AAB — Você encontrou um nicho de mercado com a sua atuação na área de restauração?
JV — Fiquei conhecida no escritório. Pude trabalhar com restauro, além de paisagismo e interiores que eu fiz muito também. Como arquiteta tinha algumas dificuldades. O Amílcar de Castro era muito amigo nosso, muito, muito amigo, ele vivia todo sábado aqui em casa bebendo. E ele adorava o Éolo. E ele não conversava muito comigo, ele gostava de mim e tudo, mas não tinha muito papo comigo.
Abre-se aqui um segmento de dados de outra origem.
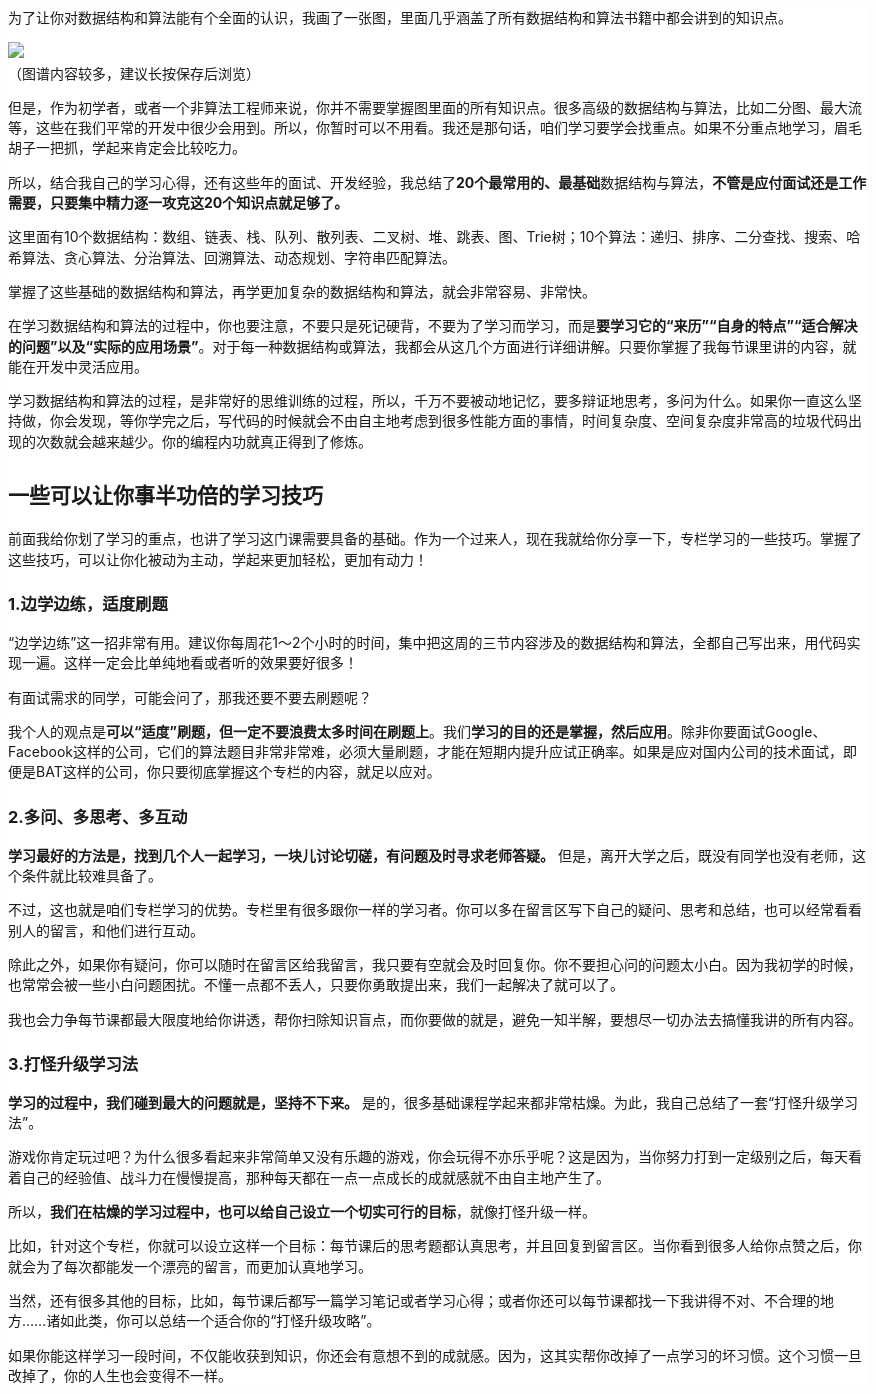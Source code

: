 为了让你对数据结构和算法能有个全面的认识，我画了一张图，里面几乎涵盖了所有数据结构和算法书籍中都会讲到的知识点。

![](https://static001.geekbang.org/resource/image/91/a7/913e0ababe43a2d57267df5c5f0832a7.jpg?wh=1534%2A3338)  
（图谱内容较多，建议长按保存后浏览）

但是，作为初学者，或者一个非算法工程师来说，你并不需要掌握图里面的所有知识点。很多高级的数据结构与算法，比如二分图、最大流等，这些在我们平常的开发中很少会用到。所以，你暂时可以不用看。我还是那句话，咱们学习要学会找重点。如果不分重点地学习，眉毛胡子一把抓，学起来肯定会比较吃力。

所以，结合我自己的学习心得，还有这些年的面试、开发经验，我总结了**20个最常用的、最基础**数据结构与算法，**不管是应付面试还是工作需要，只要集中精力逐一攻克这20个知识点就足够了。**

这里面有10个数据结构：数组、链表、栈、队列、散列表、二叉树、堆、跳表、图、Trie树；10个算法：递归、排序、二分查找、搜索、哈希算法、贪心算法、分治算法、回溯算法、动态规划、字符串匹配算法。

掌握了这些基础的数据结构和算法，再学更加复杂的数据结构和算法，就会非常容易、非常快。

在学习数据结构和算法的过程中，你也要注意，不要只是死记硬背，不要为了学习而学习，而是**要学习它的“来历”“自身的特点”“适合解决的问题”以及“实际的应用场景”**。对于每一种数据结构或算法，我都会从这几个方面进行详细讲解。只要你掌握了我每节课里讲的内容，就能在开发中灵活应用。

学习数据结构和算法的过程，是非常好的思维训练的过程，所以，千万不要被动地记忆，要多辩证地思考，多问为什么。如果你一直这么坚持做，你会发现，等你学完之后，写代码的时候就会不由自主地考虑到很多性能方面的事情，时间复杂度、空间复杂度非常高的垃圾代码出现的次数就会越来越少。你的编程内功就真正得到了修炼。

## 一些可以让你事半功倍的学习技巧

前面我给你划了学习的重点，也讲了学习这门课需要具备的基础。作为一个过来人，现在我就给你分享一下，专栏学习的一些技巧。掌握了这些技巧，可以让你化被动为主动，学起来更加轻松，更加有动力！

### 1.边学边练，适度刷题

“边学边练”这一招非常有用。建议你每周花1～2个小时的时间，集中把这周的三节内容涉及的数据结构和算法，全都自己写出来，用代码实现一遍。这样一定会比单纯地看或者听的效果要好很多！

有面试需求的同学，可能会问了，那我还要不要去刷题呢？

我个人的观点是**可以“适度”刷题，但一定不要浪费太多时间在刷题上**。我们**学习的目的还是掌握，然后应用**。除非你要面试Google、Facebook这样的公司，它们的算法题目非常非常难，必须大量刷题，才能在短期内提升应试正确率。如果是应对国内公司的技术面试，即便是BAT这样的公司，你只要彻底掌握这个专栏的内容，就足以应对。

### 2.多问、多思考、多互动

**学习最好的方法是，找到几个人一起学习，一块儿讨论切磋，有问题及时寻求老师答疑。** 但是，离开大学之后，既没有同学也没有老师，这个条件就比较难具备了。

不过，这也就是咱们专栏学习的优势。专栏里有很多跟你一样的学习者。你可以多在留言区写下自己的疑问、思考和总结，也可以经常看看别人的留言，和他们进行互动。

除此之外，如果你有疑问，你可以随时在留言区给我留言，我只要有空就会及时回复你。你不要担心问的问题太小白。因为我初学的时候，也常常会被一些小白问题困扰。不懂一点都不丢人，只要你勇敢提出来，我们一起解决了就可以了。

我也会力争每节课都最大限度地给你讲透，帮你扫除知识盲点，而你要做的就是，避免一知半解，要想尽一切办法去搞懂我讲的所有内容。

### 3.打怪升级学习法

**学习的过程中，我们碰到最大的问题就是，坚持不下来。** 是的，很多基础课程学起来都非常枯燥。为此，我自己总结了一套“打怪升级学习法”。

游戏你肯定玩过吧？为什么很多看起来非常简单又没有乐趣的游戏，你会玩得不亦乐乎呢？这是因为，当你努力打到一定级别之后，每天看着自己的经验值、战斗力在慢慢提高，那种每天都在一点一点成长的成就感就不由自主地产生了。

所以，**我们在枯燥的学习过程中，也可以给自己设立一个切实可行的目标**，就像打怪升级一样。

比如，针对这个专栏，你就可以设立这样一个目标：每节课后的思考题都认真思考，并且回复到留言区。当你看到很多人给你点赞之后，你就会为了每次都能发一个漂亮的留言，而更加认真地学习。

当然，还有很多其他的目标，比如，每节课后都写一篇学习笔记或者学习心得；或者你还可以每节课都找一下我讲得不对、不合理的地方……诸如此类，你可以总结一个适合你的“打怪升级攻略”。

如果你能这样学习一段时间，不仅能收获到知识，你还会有意想不到的成就感。因为，这其实帮你改掉了一点学习的坏习惯。这个习惯一旦改掉了，你的人生也会变得不一样。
Um papo assim como tinha com o Éolo, eu sentia isso. Aí eu peguei para restaurar a praça da Liberdade que é a praça mais importante da cidade. E fiz o trabalho, um trabalho muito bom em 1991. E foi um trabalho que me deu uma visibilidade impressionante. Aí o Amílcar me falou: “Daqui para frente, você é minha arquiteta”. Porque ele tinha que ver o meu trabalho para a cidade. Ele falou assim: “Eu tinha que ver uma coisa sua para cidade”. É eu fiz e recuperei a praça mais importante da cidade. Fiz um projeto de restauro muito potente para a época. A cidade não usava a praça mais, porque lá era feira de artesanato. Tiramos a Feira do Artesanato, fui ameaçada de morte, entendeu? Por tirar essa feira. Mas eu seguro a onda, eu sou macha, rapaz [risos]. Essa abertura do trabalho com restauro me deu a liberdade e o reconhecimento. Começou então a ficar mais fácil pra mim. Não dentro do escritório que sempre foi muito tranquilo, a gente sempre trabalhou muito bem, sem problemas, sem brigas, sem nada. Mas começou a tornar mais fácil perante aos terceiros, o que me incomodava um pouco.
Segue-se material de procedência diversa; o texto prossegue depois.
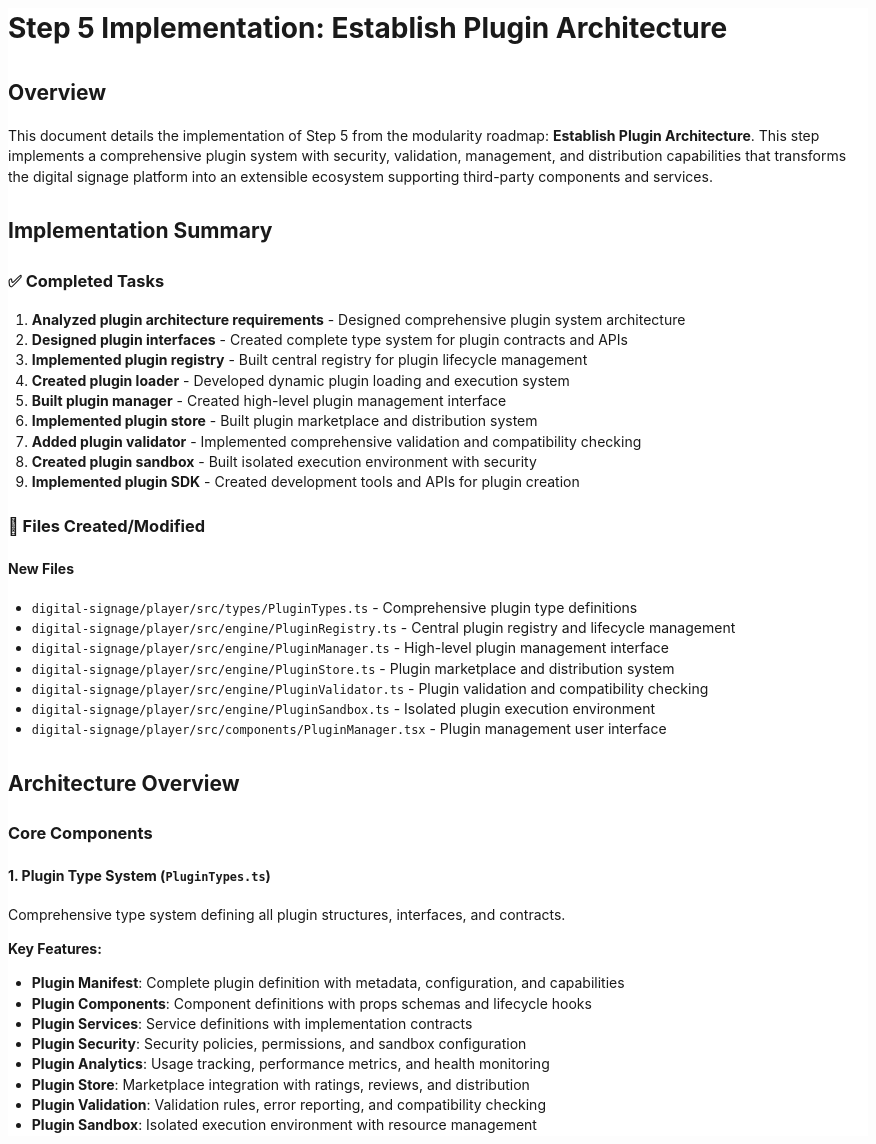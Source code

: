 # Step 5 Implementation: Establish Plugin Architecture

## Overview
This document details the implementation of Step 5 from the modularity roadmap: **Establish Plugin Architecture**. This step implements a comprehensive plugin system with security, validation, management, and distribution capabilities that transforms the digital signage platform into an extensible ecosystem supporting third-party components and services.

## Implementation Summary

### ✅ Completed Tasks

1. **Analyzed plugin architecture requirements** - Designed comprehensive plugin system architecture
2. **Designed plugin interfaces** - Created complete type system for plugin contracts and APIs
3. **Implemented plugin registry** - Built central registry for plugin lifecycle management
4. **Created plugin loader** - Developed dynamic plugin loading and execution system
5. **Built plugin manager** - Created high-level plugin management interface
6. **Implemented plugin store** - Built plugin marketplace and distribution system
7. **Added plugin validator** - Implemented comprehensive validation and compatibility checking
8. **Created plugin sandbox** - Built isolated execution environment with security
9. **Implemented plugin SDK** - Created development tools and APIs for plugin creation

### 📁 Files Created/Modified

#### New Files
- `digital-signage/player/src/types/PluginTypes.ts` - Comprehensive plugin type definitions
- `digital-signage/player/src/engine/PluginRegistry.ts` - Central plugin registry and lifecycle management
- `digital-signage/player/src/engine/PluginManager.ts` - High-level plugin management interface
- `digital-signage/player/src/engine/PluginStore.ts` - Plugin marketplace and distribution system
- `digital-signage/player/src/engine/PluginValidator.ts` - Plugin validation and compatibility checking
- `digital-signage/player/src/engine/PluginSandbox.ts` - Isolated plugin execution environment
- `digital-signage/player/src/components/PluginManager.tsx` - Plugin management user interface

## Architecture Overview

### Core Components

#### 1. Plugin Type System (`PluginTypes.ts`)
Comprehensive type system defining all plugin structures, interfaces, and contracts.

**Key Features:**
- **Plugin Manifest**: Complete plugin definition with metadata, configuration, and capabilities
- **Plugin Components**: Component definitions with props schemas and lifecycle hooks
- **Plugin Services**: Service definitions with implementation contracts
- **Plugin Security**: Security policies, permissions, and sandbox configuration
- **Plugin Analytics**: Usage tracking, performance metrics, and health monitoring
- **Plugin Store**: Marketplace integration with ratings, reviews, and distribution
- **Plugin Validation**: Validation rules, error reporting, and compatibility checking
- **Plugin Sandbox**: Isolated execution environment with resource management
AAB — Você dialogava com outras mulheres arquitetas? Como era o mercado, o ambiente na época? Porque, claro, havia a sua parceria profissional com o Éolo Maia e vocês eram também casados. Mas e as outras arquitetas? Onde elas estavam? Em que medida elas contribuíram?
JV — Eu tinha, por exemplo, muito contato com a Freusa Zechmeister. Ela que faz o figurino do Grupo Corpo também. Muito boa excelente. Grande arquiteta e excelente figurinista. Uma mulher maravilhosa. Não era exatamente da minha geração e sim um pouco mais velha. A Freusa é uma arquiteta solo, quer dizer, ela sempre teve escritório, se impôs nacionalmente, se você olhar tem programa dela na TV Cultura. Então, eu sou amiga dela até hoje, de vez em quando a gente sai, agora não por causa da pandemia. Trabalhamos juntas num workshop que o pessoal de Portugal fez aqui em Minas Gerais. Eu e ela fizemos juntas, foi muito legal. Tem a Freusa que é importante, da época, mais assim da minha geração de Belo Horizonte não teve muita gente, a maioria das minhas colegas mulheres foram ser funcionárias públicas de Prefeituras, de Instituto do Patrimônio Histórico e Artístico Nacional — Iphan, de Instituto Estadual do Patrimônio Histórico e Artístico — Iepha. Não tinham escritório. Só a Rachel Leite que ficou um pouco em escritório, mas depois ela também arrumou um trabalho fixo. Eu conversava muito com as nossas estagiárias, que depois se formaram e viraram ótimas arquitetas. E como a gente ia muito para São Paulo, então eu conversava muito com a Ruth Verde Zein. Eu conheci o Sergio Bernardes e fiquei muito amiga da Kika, a mulher dele, que não é arquiteta, mas é praticamente como se fosse. Tinha muitas amigas arquitetas no Recife, fizemos algumas bienais em Recife. Então assim, aqui em BH não tinha muitas mulheres para conversar, não.
AAB — Então era, evidentemente, um ambiente de homens, certo?
JV — É. Sim. Um ambiente de muitos homens e poucas mulheres.